= What is expected =
All of the entries are to be restated word for word.

= Listed entries =

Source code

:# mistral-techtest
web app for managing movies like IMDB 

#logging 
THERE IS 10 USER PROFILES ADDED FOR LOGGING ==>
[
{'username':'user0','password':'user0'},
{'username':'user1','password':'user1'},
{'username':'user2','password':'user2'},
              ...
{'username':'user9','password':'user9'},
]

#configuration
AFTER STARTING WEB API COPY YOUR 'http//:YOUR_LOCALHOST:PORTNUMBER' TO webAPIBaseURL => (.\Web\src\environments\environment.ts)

= Output for this exercise =
Source code

:# mistral-techtest
web app for managing movies like IMDB 

#logging 
THERE IS 10 USER PROFILES ADDED FOR LOGGING ==>
[
{'username':'user0','password':'user0'},
{'username':'user1','password':'user1'},
{'username':'user2','password':'user2'},
              ...
{'username':'user9','password':'user9'},
]

#configuration
AFTER STARTING WEB API COPY YOUR 'http//:YOUR_LOCALHOST:PORTNUMBER' TO webAPIBaseURL => (.\Web\src\environments\environment.ts)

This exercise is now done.